Ils installèrent le campement de l'autre côté du lac. Le coin était sauvage et discret. Baillonde, débarrassé de ses oripeaux d’essarteur, partit discrètement pour le village. Arrivé au temple, il présenta la marque de la grande prêtresse. On le conduisit auprès de la mère supérieure. Leur conciliabule dura un moment.
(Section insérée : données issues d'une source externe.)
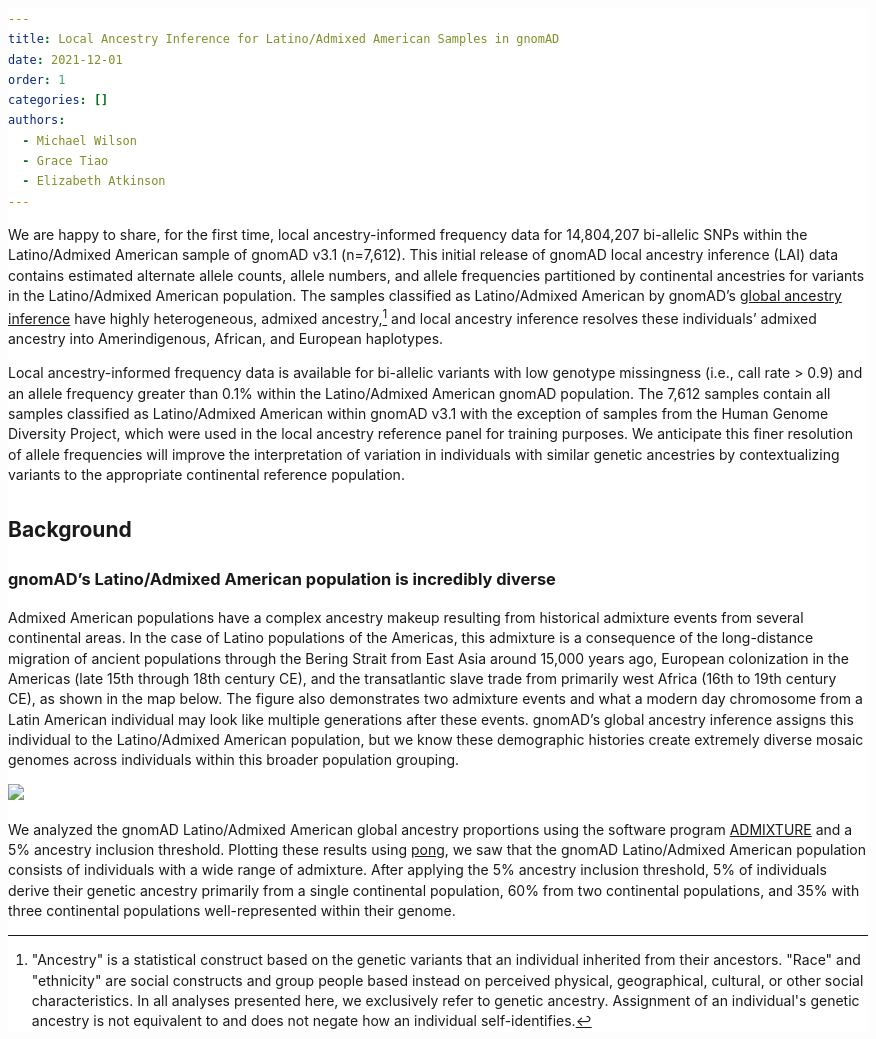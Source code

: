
 ```yaml
---
title: Local Ancestry Inference for Latino/Admixed American Samples in gnomAD
date: 2021-12-01
order: 1
categories: []
authors:
  - Michael Wilson
  - Grace Tiao
  - Elizabeth Atkinson
---
```

We are happy to share, for the first time, local ancestry-informed frequency data for 14,804,207 bi-allelic SNPs within the Latino/Admixed American sample of gnomAD v3.1 (n=7,612). This initial release of gnomAD local ancestry inference (LAI) data contains estimated alternate allele counts, allele numbers, and allele frequencies partitioned by continental ancestries for variants in the Latino/Admixed American population. The samples classified as Latino/Admixed American by gnomAD’s [global ancestry inference](https://gnomad.broadinstitute.org/news/2020-10-gnomad-v3-1-new-content-methods-annotations-and-data-availability/#ancestry-inference) have highly heterogeneous, admixed ancestry,[^1] and local ancestry inference resolves these individuals’ admixed ancestry into Amerindigenous, African, and European haplotypes.

[^1]: "Ancestry" is a statistical construct based on the genetic variants that an individual inherited from their ancestors. "Race" and "ethnicity" are social constructs and group people based instead on perceived physical, geographical, cultural, or other social characteristics. In all analyses presented here, we exclusively refer to genetic ancestry. Assignment of an individual's genetic ancestry is not equivalent to and does not negate how an individual self-identifies.



Local ancestry-informed frequency data is available for bi-allelic variants with low genotype missingness (i.e., call rate > 0.9) and an allele frequency greater than 0.1% within the Latino/Admixed American gnomAD population. The 7,612 samples contain all samples classified as Latino/Admixed American within gnomAD v3.1 with the exception of samples from the Human Genome Diversity Project, which were used in the local ancestry reference panel for training purposes. We anticipate this finer resolution of allele frequencies will improve the interpretation of variation in individuals with similar genetic ancestries by contextualizing variants to the appropriate continental reference population.

## Background

### gnomAD’s Latino/Admixed American population is incredibly diverse

Admixed American populations have a complex ancestry makeup resulting from historical admixture events from several continental areas. In the case of Latino populations of the Americas, this admixture is a consequence of the long-distance migration of ancient populations through the Bering Strait from East Asia around 15,000 years ago, European colonization in the Americas (late 15th through 18th century CE), and the transatlantic slave trade from primarily west Africa (16th to 19th century CE), as shown in the map below. The figure also demonstrates two admixture events and what a modern day chromosome from a Latin American individual may look like multiple generations after these events. gnomAD’s global ancestry inference assigns this individual to the Latino/Admixed American population, but we know these demographic histories create extremely diverse mosaic genomes across individuals within this broader population grouping.

![](../images/lai_amr_migration_map.png)

We analyzed the gnomAD Latino/Admixed American global ancestry proportions using the software program [ADMIXTURE](https://dalexander.github.io/admixture/) and a 5% ancestry inclusion threshold. Plotting these results using [pong](https://github.com/ramachandran-lab/pong/blob/master/pong-manual.pdf), we saw that the gnomAD Latino/Admixed American population consists of individuals with a wide range of admixture. After applying the 5% ancestry inclusion threshold, 5% of individuals derive their genetic ancestry primarily from a single continental population, 60% from two continental populations, and 35% with three continental populations well-represented within their genome.
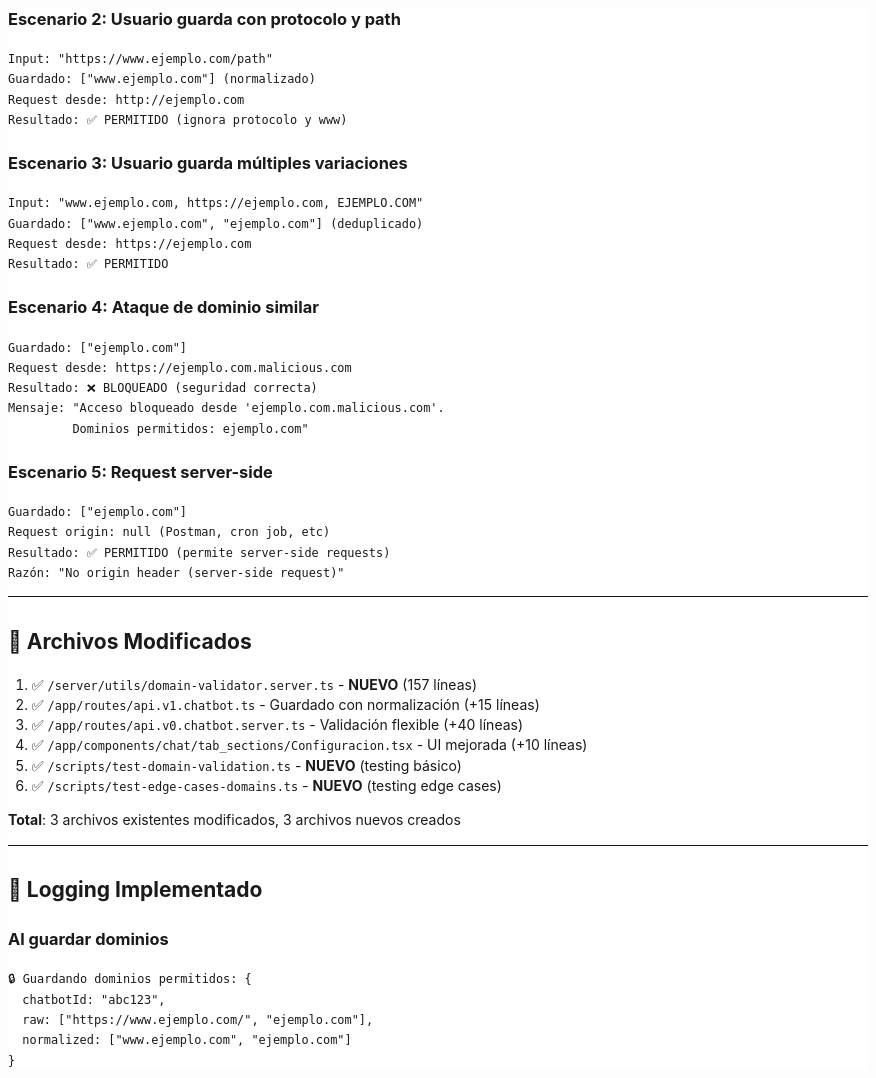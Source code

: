 ### **Escenario 2: Usuario guarda con protocolo y path**
```
Input: "https://www.ejemplo.com/path"
Guardado: ["www.ejemplo.com"] (normalizado)
Request desde: http://ejemplo.com
Resultado: ✅ PERMITIDO (ignora protocolo y www)
```

### **Escenario 3: Usuario guarda múltiples variaciones**
```
Input: "www.ejemplo.com, https://ejemplo.com, EJEMPLO.COM"
Guardado: ["www.ejemplo.com", "ejemplo.com"] (deduplicado)
Request desde: https://ejemplo.com
Resultado: ✅ PERMITIDO
```

### **Escenario 4: Ataque de dominio similar**
```
Guardado: ["ejemplo.com"]
Request desde: https://ejemplo.com.malicious.com
Resultado: ❌ BLOQUEADO (seguridad correcta)
Mensaje: "Acceso bloqueado desde 'ejemplo.com.malicious.com'.
         Dominios permitidos: ejemplo.com"
```

### **Escenario 5: Request server-side**
```
Guardado: ["ejemplo.com"]
Request origin: null (Postman, cron job, etc)
Resultado: ✅ PERMITIDO (permite server-side requests)
Razón: "No origin header (server-side request)"
```

---

## 🔧 Archivos Modificados

1. ✅ `/server/utils/domain-validator.server.ts` - **NUEVO** (157 líneas)
2. ✅ `/app/routes/api.v1.chatbot.ts` - Guardado con normalización (+15 líneas)
3. ✅ `/app/routes/api.v0.chatbot.server.ts` - Validación flexible (+40 líneas)
4. ✅ `/app/components/chat/tab_sections/Configuracion.tsx` - UI mejorada (+10 líneas)
5. ✅ `/scripts/test-domain-validation.ts` - **NUEVO** (testing básico)
6. ✅ `/scripts/test-edge-cases-domains.ts` - **NUEVO** (testing edge cases)

**Total**: 3 archivos existentes modificados, 3 archivos nuevos creados

---

## 📝 Logging Implementado

### **Al guardar dominios**
```
🔒 Guardando dominios permitidos: {
  chatbotId: "abc123",
  raw: ["https://www.ejemplo.com/", "ejemplo.com"],
  normalized: ["www.ejemplo.com", "ejemplo.com"]
}
```
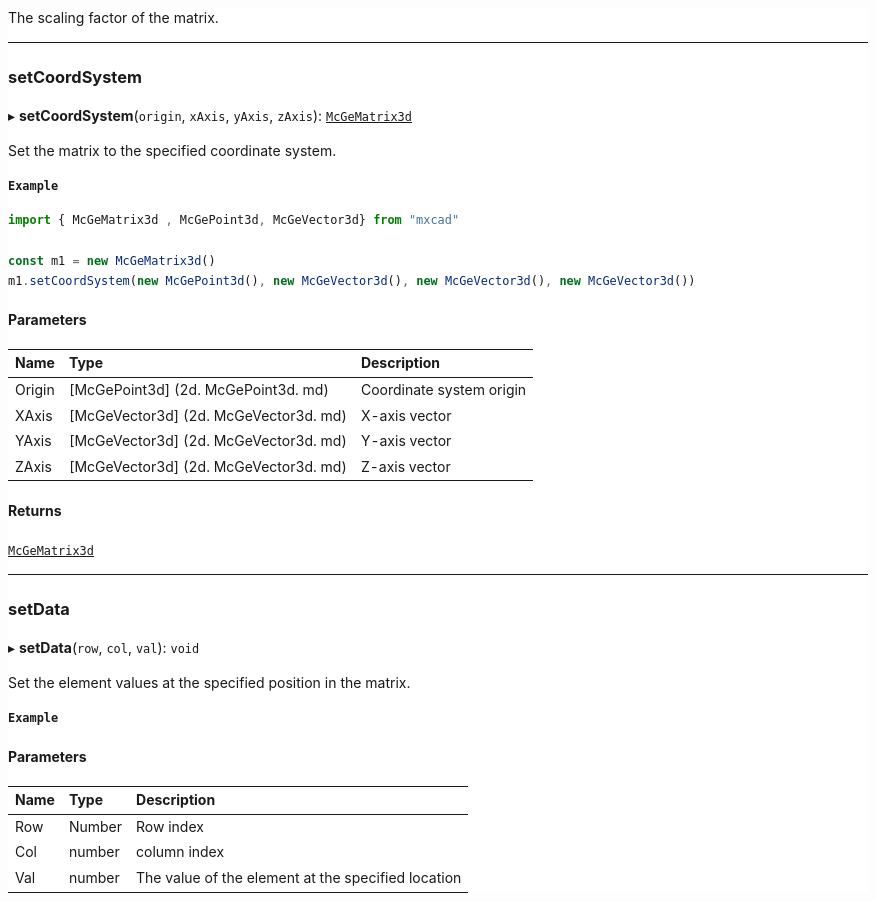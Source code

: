 The scaling factor of the matrix.

___

### setCoordSystem

▸ **setCoordSystem**(`origin`, `xAxis`, `yAxis`, `zAxis`): [`McGeMatrix3d`](2d.McGeMatrix3d.md)

Set the matrix to the specified coordinate system.

**`Example`**

```ts
import { McGeMatrix3d , McGePoint3d, McGeVector3d} from "mxcad"

const m1 = new McGeMatrix3d()
m1.setCoordSystem(new McGePoint3d(), new McGeVector3d(), new McGeVector3d(), new McGeVector3d())
```

#### Parameters

| Name | Type | Description |
| :------ | :------ | :------ |
|Origin | [McGePoint3d] (2d. McGePoint3d. md) | Coordinate system origin|
|XAxis | [McGeVector3d] (2d. McGeVector3d. md) | X-axis vector|
|YAxis | [McGeVector3d] (2d. McGeVector3d. md) | Y-axis vector|
|ZAxis | [McGeVector3d] (2d. McGeVector3d. md) | Z-axis vector|

#### Returns

[`McGeMatrix3d`](2d.McGeMatrix3d.md)

___

### setData

▸ **setData**(`row`, `col`, `val`): `void`

Set the element values at the specified position in the matrix.

**`Example`**

```ts
```

#### Parameters

| Name | Type | Description |
| :------ | :------ | :------ |
|Row | Number | Row index|
|Col | number | column index|
|Val | number | The value of the element at the specified location|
Quand il revint au camp, il expliqua que le guide serait prêt dans deux jours. Puis, sous prétexte de message de la grande prêtresse pour Riak, ils s’éloignèrent.
   - Je pense qu'il faut rester prudents et ne dire aux autres que ce qui est nécessaire. Il ne faut pas sous-estimer les seigneurs. Ce qu'ils ne savent pas, ils ne pourront pas le dire. Le guide est une sœur de Nairav. Elle nous attend depuis un moment. Elle aura des ânes pour porter nos affaires. J'irai la rejoindre et nous commencerons la route à deux.
   - Et nous, quand vient-on ?
   - La Grande Prêtresse préfère que tu y ailles seule…
Riak encaissa la nouvelle. Elle dit à Baillonde :
   - Je rejoins la guide où ?
   - Après le village, un pont enjambe la rivière. Sois là, dans deux jours quand le soleil se montrera. Laisse les autres au camp. La Grande Prêtresse enverra ses instructions pour eux.
   - Bien, j'y serai. Et toi, tu ne restes pas ?
   - Non, il faut que j'écrive mon rapport pour la Grande Prêtresse.

Riak admira Baillonde. Il savait écrire. Elle se dit qu’elle aussi un jour, elle apprendrait. Elle rentra seule au camp. Baillonde était déjà reparti vers le village.